What does the death of the Kesslers teach us
The Kessler twins have died. Faced with the first headlines that bounced around the web and social media on Monday afternoon, everyone’s reaction was one of profound disbelief. The idea that two sisters, who lived in symbiosis between public and private, had died together was objectively shocking, yet dramatically true.
Once the initial shock was overcome and they learned that it was an assisted suicide, for some things became romantic, for others even more macabre. It is the responses that everyone gives to death, but also – perhaps above all – the meaning we give to life, that make the difference. And the Kessler twins, who throughout their career have embodied the image of a golden era of Italian television, made up of stardom and lights which in addition to notoriety often gave a nice social redemption to those who were lucky enough to be enlightened by it, explained it very well with this choice of theirs.
A life in symbiosis
Their childhood in East Germany with the war, their debut at 17 at the Lido in Paris as dancers, then – in ’61 – their unstoppable success in Italy and their consecration in the world of entertainment, but also in the collective imagination of our country, which led them to never shake off the well-deserved label of “icons”. Or perhaps it would be better to say “icon”, for their real fusion. Alice and Ellen have always been the Kesslers, one name, one identity. Eternally synchronous in their famous and unforgettable choreographies, obsessively symmetrical, on stage as in life.

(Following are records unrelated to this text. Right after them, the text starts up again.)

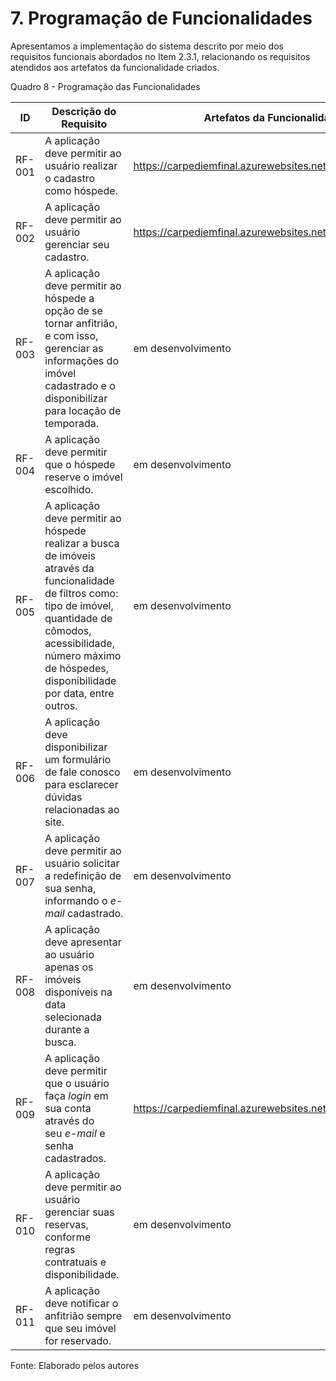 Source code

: # 7. Programação de Funcionalidades


Apresentamos a implementação do sistema descrito por meio dos requisitos funcionais abordados no Item 2.3.1, relacionando os requisitos atendidos aos artefatos da funcionalidade criados.

Quadro 8 - Programação das Funcionalidades

|ID       | Descrição do Requisito  | Artefatos da Funcionalidade |
|---------|-------------------------|-----------------------------|
|RF-001   | A aplicação deve permitir ao usuário realizar o cadastro como hóspede.  | https://carpediemfinal.azurewebsites.net/Hospedes/Create |
|RF-002   | A aplicação deve permitir ao usuário gerenciar seu cadastro. | https://carpediemfinal.azurewebsites.net/Hospedes/Edit | 
|RF-003   | A aplicação deve permitir ao hóspede a opção de se tornar anfitrião, e com isso, gerenciar as informações do imóvel cadastrado e o disponibilizar para locação de temporada. | em desenvolvimento | 
|RF-004   | A aplicação deve permitir que o hóspede reserve o imóvel escolhido. | em desenvolvimento |
|RF-005   | A aplicação deve permitir ao hóspede realizar a busca de imóveis através da funcionalidade de filtros como: tipo de imóvel, quantidade de cômodos, acessibilidade, número máximo de hóspedes, disponibilidade por data, entre outros. | em desenvolvimento |
|RF-006   | A aplicação deve disponibilizar um formulário de fale conosco para esclarecer dúvidas relacionadas ao site. | em desenvolvimento |
|RF-007   | A aplicação deve permitir ao usuário solicitar a redefinição de sua senha, informando o _e-mail_ cadastrado. | em desenvolvimento |
|RF-008   | A aplicação deve apresentar ao usuário apenas os imóveis disponíveis na data selecionada durante a busca. | em desenvolvimento |
|RF-009   | A aplicação deve permitir que o usuário faça _login_ em sua conta através do seu _e-mail_ e senha cadastrados. | https://carpediemfinal.azurewebsites.net/Hospedes/Login |
|RF-010   | A aplicação deve permitir ao usuário gerenciar suas reservas, conforme regras contratuais e disponibilidade. | em desenvolvimento |
|RF-011   | A aplicação deve notificar o anfitrião sempre que seu imóvel for reservado. | em desenvolvimento |

Fonte: Elaborado pelos autores
<br>
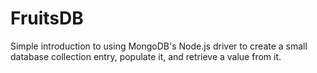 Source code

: # FruitsDB
Simple introduction to using MongoDB's Node.js driver to create a small database collection entry, populate it, and retrieve a value from it.
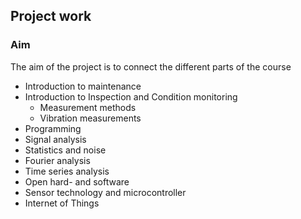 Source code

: ## Project work
### Aim 
The aim of the project is to connect the different parts of the course
- Introduction to maintenance
- Introduction to Inspection and Condition monitoring
    - Measurement methods
  - Vibration measurements
- Programming
- Signal analysis
 - Statistics and noise
 - Fourier analysis
 - Time series analysis
- Open hard- and software
- Sensor technology and microcontroller
- Internet of Things
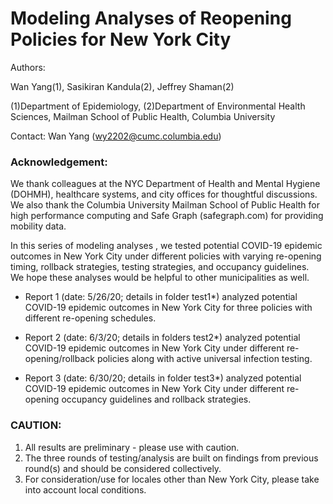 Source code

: # Modeling Analyses of Reopening Policies for New York City

Authors: 

Wan Yang(1), Sasikiran Kandula(2), Jeffrey Shaman(2)

(1)Department of Epidemiology, (2)Department of Environmental Health Sciences, Mailman School of Public Health, Columbia University

Contact: Wan Yang (wy2202@cumc.columbia.edu)

### Acknowledgement: 
We thank colleagues at the NYC Department of Health and Mental Hygiene (DOHMH), healthcare systems, and city offices for thoughtful discussions. 
We also thank the Columbia University Mailman School of Public Health for high performance computing and Safe Graph (safegraph.com) for providing mobility data. 


In this series of modeling analyses , we tested potential COVID-19 epidemic outcomes in New York City under different policies with varying re-opening timing, rollback strategies, testing strategies, and occupancy guidelines.  
We hope these analyses would be helpful to other municipalities as well.

- Report 1 (date: 5/26/20; details in folder test1*) analyzed potential COVID-19 epidemic outcomes in New York City for three policies with different re-opening schedules. 

- Report 2 (date: 6/3/20; details in folders test2*) analyzed potential COVID-19 epidemic outcomes in New York City under different re-opening/rollback policies along with active universal infection testing. 

- Report 3 (date: 6/30/20; details in folder test3*) analyzed potential COVID-19 epidemic outcomes in New York City under different re-opening occupancy guidelines and rollback strategies. 

### CAUTION:  
1) All results are preliminary - please use with caution.
2) The three rounds of testing/analysis are built on findings from previous round(s) and should be considered collectively.
3) For consideration/use for locales other than New York City, please take into account local conditions. 

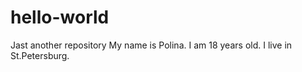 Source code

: # hello-world
Jast another repository
My name is Polina. I am 18 years old. I live in St.Petersburg. 
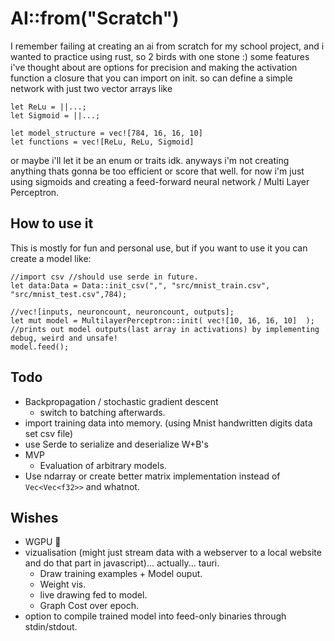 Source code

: # AI::from("Scratch")

I remember failing at creating an ai from scratch for my school project, and i wanted to practice using rust, so 2 birds with one stone :)
some features i've thought about are options for precision and making the activation function a closure that you can import on init. so can define a simple network with just two vector arrays like

    let ReLu = ||...;
    let Sigmoid = ||...;
    
    let model_structure = vec![784, 16, 16, 10]
    let functions = vec![ReLu, ReLu, Sigmoid]

or maybe i'll let it be an enum or traits idk. anyways i'm not creating anything thats gonna be too efficient or score that well. for now i'm just using sigmoids and creating a feed-forward neural network / Multi Layer Perceptron. 


## How to use it
This is mostly for fun and personal use, but if you want to use it you can create a model like:
    
    //import csv //should use serde in future.
    let data:Data = Data::init_csv(",", "src/mnist_train.csv", "src/mnist_test.csv",784);
    
    //vec![inputs, neuroncount, neuroncount, outputs];
    let mut model = MultilayerPerceptron::init( vec![10, 16, 16, 10]  ); 
    //prints out model outputs(last array in activations) by implementing debug, weird and unsafe!
    model.feed(); 


## Todo
- Backpropagation / stochastic gradient descent
    - switch to batching afterwards.
- import training data into memory. (using Mnist handwritten digits data set csv file)
- use Serde to serialize and deserialize W+B's
- MVP
    - Evaluation of arbitrary models.
- Use ndarray or create better matrix implementation instead of `Vec<Vec<f32>>` and whatnot.

## Wishes
- WGPU 🤤
- vizualisation (might just stream data with a webserver to a local website and do that part in javascript)... actually... tauri.
    - Draw training examples + Model ouput.
    - Weight vis.
    - live drawing fed to model.
    - Graph Cost over epoch.
- option to compile trained model into feed-only binaries through stdin/stdout.


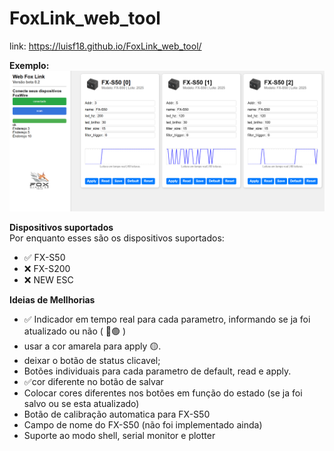 # FoxLink_web_tool

link: https://luisf18.github.io/FoxLink_web_tool/

**Exemplo:**
![Texto alternativo](example.png)

**Dispositivos suportados**  
Por enquanto esses são os dispositivos suportados:
- ✅ FX-S50
- ❌ FX-S200
- ❌ NEW ESC

**Ideias de Mellhorias**  
- ✅ Indicador em tempo real para cada parametro, informando se ja foi atualizado ou não ( 🔴🟢 )
- usar a cor amarela para apply 🟡.
- deixar o botão de status clicavel;
- Botões individuais para cada parametro de default, read e apply.
- ✅cor diferente no botão de salvar
- Colocar cores diferentes nos botões em função do estado (se ja foi salvo ou se esta atualizado)
- Botão de calibração automatica para FX-S50
- Campo de nome do FX-S50 (não foi implementado ainda)
- Suporte ao modo shell, serial monitor e plotter
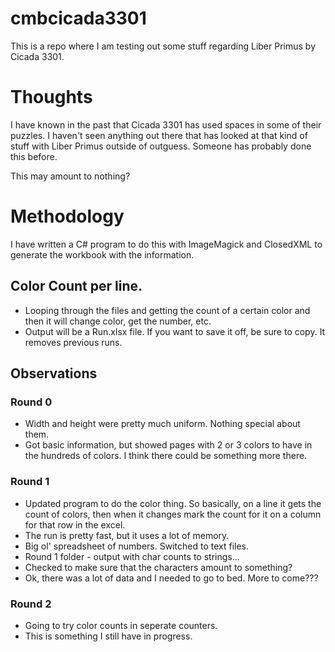 # cmbcicada3301
This is a repo where I am testing out some stuff regarding Liber Primus by Cicada 3301.

# Thoughts
I have known in the past that Cicada 3301 has used spaces in some of their puzzles.  I haven't seen anything out there that has looked at that kind of stuff with Liber Primus outside of outguess.  Someone has probably done this before.

This may amount to nothing?

# Methodology
I have written a C# program to do this with ImageMagick and ClosedXML to generate the workbook with the information.

## Color Count per line.
- Looping through the files and getting the count of a certain color and then it will change color, get the number, etc.
- Output will be a Run<datetimestamp>.xlsx file.  If you want to save it off, be sure to copy.  It removes previous runs.

## Observations
### Round 0
- Width and height were pretty much uniform.  Nothing special about them.
- Got basic information, but showed pages with 2 or 3 colors to have in the hundreds of colors.  I think there could be something more there.

### Round 1
- Updated program to do the color thing.  So basically, on a line it gets the count of colors, then when it changes mark the count for it on a column for that row in the excel.
- The run is pretty fast, but it uses a lot of memory.
- Big ol' spreadsheet of numbers.  Switched to text files.
- Round 1 folder - output with char counts to strings...
- Checked to make sure that the characters amount to something?
- Ok, there was a lot of data and I needed to go to bed.  More to come???

### Round 2
- Going to try color counts in seperate counters.
- This is something I still have in progress. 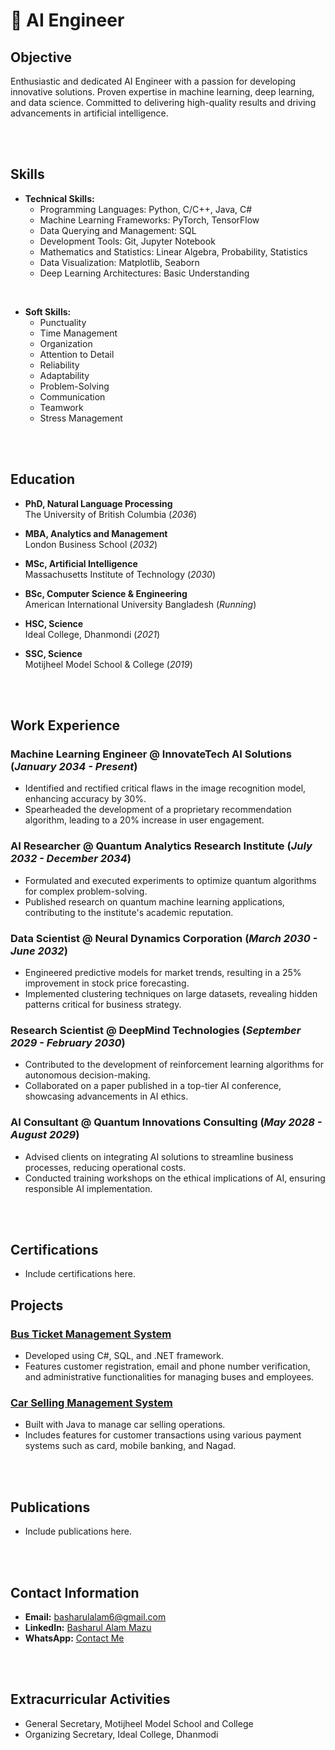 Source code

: # 🚀 AI Engineer

## Objective
Enthusiastic and dedicated AI Engineer with a passion for developing innovative solutions. Proven expertise in machine learning, deep learning, and data science. Committed to delivering high-quality results and driving advancements in artificial intelligence.

<br>
<br>

## Skills
- **Technical Skills:**
  - Programming Languages: Python, C/C++, Java, C#
  - Machine Learning Frameworks: PyTorch, TensorFlow
  - Data Querying and Management: SQL
  - Development Tools: Git, Jupyter Notebook
  - Mathematics and Statistics: Linear Algebra, Probability, Statistics
  - Data Visualization: Matplotlib, Seaborn
  - Deep Learning Architectures: Basic Understanding

<br>

- **Soft Skills:**
  - Punctuality
  - Time Management
  - Organization
  - Attention to Detail
  - Reliability
  - Adaptability
  - Problem-Solving
  - Communication
  - Teamwork
  - Stress Management

<br>
<br>

## Education
- **PhD, Natural Language Processing**  
  The University of British Columbia (_2036_)

- **MBA, Analytics and Management**  
  London Business School (_2032_)

- **MSc, Artificial Intelligence**  
  Massachusetts Institute of Technology (_2030_)

- **BSc, Computer Science & Engineering**  
  American International University Bangladesh (_Running_)

- **HSC, Science**  
  Ideal College, Dhanmondi (_2021_)

- **SSC, Science**  
  Motijheel Model School & College (_2019_)

<br>
<br>

## Work Experience
### Machine Learning Engineer @ InnovateTech AI Solutions (_January 2034 - Present_)
- Identified and rectified critical flaws in the image recognition model, enhancing accuracy by 30%.
- Spearheaded the development of a proprietary recommendation algorithm, leading to a 20% increase in user engagement.

### AI Researcher @ Quantum Analytics Research Institute (_July 2032 - December 2034_)
- Formulated and executed experiments to optimize quantum algorithms for complex problem-solving.
- Published research on quantum machine learning applications, contributing to the institute's academic reputation.

### Data Scientist @ Neural Dynamics Corporation (_March 2030 - June 2032_)
- Engineered predictive models for market trends, resulting in a 25% improvement in stock price forecasting.
- Implemented clustering techniques on large datasets, revealing hidden patterns critical for business strategy.

### Research Scientist @ DeepMind Technologies (_September 2029 - February 2030_)
- Contributed to the development of reinforcement learning algorithms for autonomous decision-making.
- Collaborated on a paper published in a top-tier AI conference, showcasing advancements in AI ethics.

### AI Consultant @ Quantum Innovations Consulting (_May 2028 - August 2029_)
- Advised clients on integrating AI solutions to streamline business processes, reducing operational costs.
- Conducted training workshops on the ethical implications of AI, ensuring responsible AI implementation.

<br>
<br>

## Certifications
- Include certifications here.

## Projects
### [Bus Ticket Management System](https://github.com/Basharul2002/VOVO)
- Developed using C#, SQL, and .NET framework.
- Features customer registration, email and phone number verification, and administrative functionalities for managing buses and employees.

### [Car Selling Management System](https://github.com/Basharul2002/Prestige-Motor-Sales)
- Built with Java to manage car selling operations.
- Includes features for customer transactions using various payment systems such as card, mobile banking, and Nagad.

<br>
<br>

## Publications
- Include publications here.
  
<br>
<br>

## Contact Information
- **Email:** [basharulalam6@gmail.com](mailto:basharulalam6@gmail.com)
- **LinkedIn:** [Basharul Alam Mazu](https://www.linkedin.com/in/basharul-alam-mazu-361464267/)
- **WhatsApp:** [Contact Me](https://wa.me/+8801813890622)

<br>
<br>

## Extracurricular Activities
- General Secretary, Motijheel Model School and College
- Organizing Secretary, Ideal College, Dhanmodi
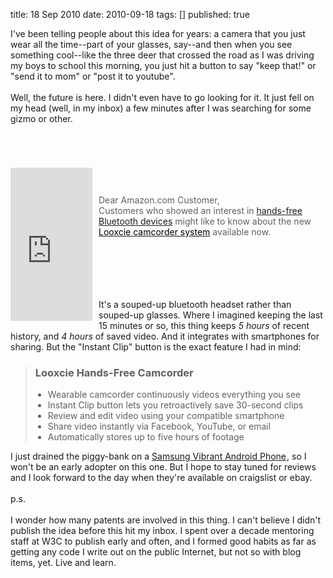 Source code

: title: 18 Sep 2010
date: 2010-09-18
tags: []
published: true

I've been telling people about this idea for years: a camera that you just wear all the time--part of your glasses, say--and then when you see something cool--like the three deer that crossed the road as I was driving my boys to school this morning, you just hit a button to say "keep that!" or "send it to mom" or "post it to youtube".<br />
<br />
Well, the future is here. I didn't even have to go looking for it. It just fell on my head (well, in my inbox) a few minutes after I was searching for some gizmo or other.<br />
<br />
<a name='more'></a><br />
<br />
<iframe align="left" frameborder="0" marginheight="0" marginwidth="0" scrolling="no" src="http://rcm.amazon.com/e/cm?t=danconnolly&amp;o=1&amp;p=8&amp;l=bpl&amp;asins=B00400O8PO&amp;fc1=000000&amp;IS2=1&amp;lt1=_blank&amp;m=amazon&amp;lc1=0000FF&amp;bc1=000000&amp;bg1=FFFFFF&amp;f=ifr" style="align: left; height: 245px; padding-right: 10px; padding-top: 5px; width: 131px;"></iframe><br />
<br />
<blockquote>Dear Amazon.com Customer,<br />
Customers who showed an interest in&nbsp;<a href="http://www.amazon.com/gp/r.html?R=1R0BLHXS6EUJ0&amp;C=D9MKRT22WB14&amp;H=IAHUUTSCS5PFFMGXWQB7D8MDNYIA&amp;T=C&amp;U=http%3A%2F%2Fwww.amazon.com%2Fs%2Fnode%3D14030861%2Fref%3Dpe_65500_16852440_fe_txt_1%2F" target="_blank">hands-free Bluetooth devices</a> might like to know about the new <a href="http://www.amazon.com/gp/r.html?R=1R0BLHXS6EUJ0&amp;C=D9MKRT22WB14&amp;H=LJHFBJTRJZLGDATKO5AWAAUMPKKA&amp;T=C&amp;U=http%3A%2F%2Fwww.amazon.com%2Fdp%2FB00400O8PO%2Fref%3Dpe_65500_16852440_fe_txt_2%2F" target="_blank"><span class="Apple-style-span" style="color: black;">Looxcie camcorder system</span></a>&nbsp;available now.&nbsp;</blockquote><br />
<br />
<br />
<br />
<br />
It's a souped-up bluetooth headset rather than souped-up glasses. Where I imagined keeping the last 15 minutes or so, this thing keeps <i>5 hours</i> of recent history, and <i>4 hours</i> of saved video. And it integrates with smartphones for sharing. But the "Instant Clip" button is the exact feature I had in mind:<br />
<blockquote><h3>Looxcie Hands-Free Camcorder</h3><ul style="list-style-type: disc; margin-bottom: 1em; margin-left: 0px; margin-right: 0px; margin-top: 0px; padding-bottom: 0px; padding-left: 0px; padding-right: 0px; padding-top: 0px;"><li style="margin-bottom: 0px; margin-left: 20px; margin-right: 0px; margin-top: 0px;">Wearable camcorder continuously videos everything you see</li>
<li style="margin-bottom: 0px; margin-left: 20px; margin-right: 0px; margin-top: 0px;">Instant Clip button lets you retroactively save 30-second clips</li>
<li style="margin-bottom: 0px; margin-left: 20px; margin-right: 0px; margin-top: 0px;">Review and edit video using your compatible smartphone</li>
<li style="margin-bottom: 0px; margin-left: 20px; margin-right: 0px; margin-top: 0px;">Share video instantly via Facebook, YouTube, or email</li>
<li style="margin-bottom: 0px; margin-left: 20px; margin-right: 0px; margin-top: 0px;">Automatically stores up to five hours of footage</li>
</ul></blockquote>I just drained the piggy-bank on a <a href="http://www.amazon.com/gp/product/B003TXSKNE?ie=UTF8&amp;tag=danconnolly&amp;linkCode=as2&amp;camp=1789&amp;creative=390957&amp;creativeASIN=B003TXSKNE">Samsung Vibrant Android Phone</a><img alt="" border="0" height="1" src="http://www.assoc-amazon.com/e/ir?t=danconnolly&amp;l=as2&amp;o=1&amp;a=B003TXSKNE" style="border: none !important; margin: 0px !important;" width="1" />, so I won't be an early adopter on this one. But I hope to stay tuned for reviews and I look forward to the day when they're available on craigslist or ebay.<br />
<br />
p.s.<br />
<br />
I wonder how many patents are involved in this thing. I can't believe I didn't publish the idea before this hit my inbox. I spent over a decade mentoring staff at W3C to publish early and often, and I formed good habits as far as getting any code I write out on the public Internet, but not so with blog items, yet. Live and learn.<div class="blogger-post-footer"><img width='1' height='1' src='https://blogger.googleusercontent.com/tracker/1117883616379032462-8295372433647640022?l=www.madmode.com' alt='' /></div>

Neither of them ever married or had children. It was Ellen who boasted the longest relationship, engaged for twenty years to the actor Umberto Orsini. In a 2012 interview with Daria Bignardi on “Le Invasioni Barbariche”, however, she revealed that they saw each other little because it was difficult to reconcile the engagement with work and the twin. “In twenty years we would have seen each other eleven,” he said. In the same interview, strictly as a couple, both spoke of men as ‘accessories’, never as life partners. Even Burt Lancaster, with whom Ellen had a fleeting affair. They were already there to support each other, to be there for each other, and they were enough.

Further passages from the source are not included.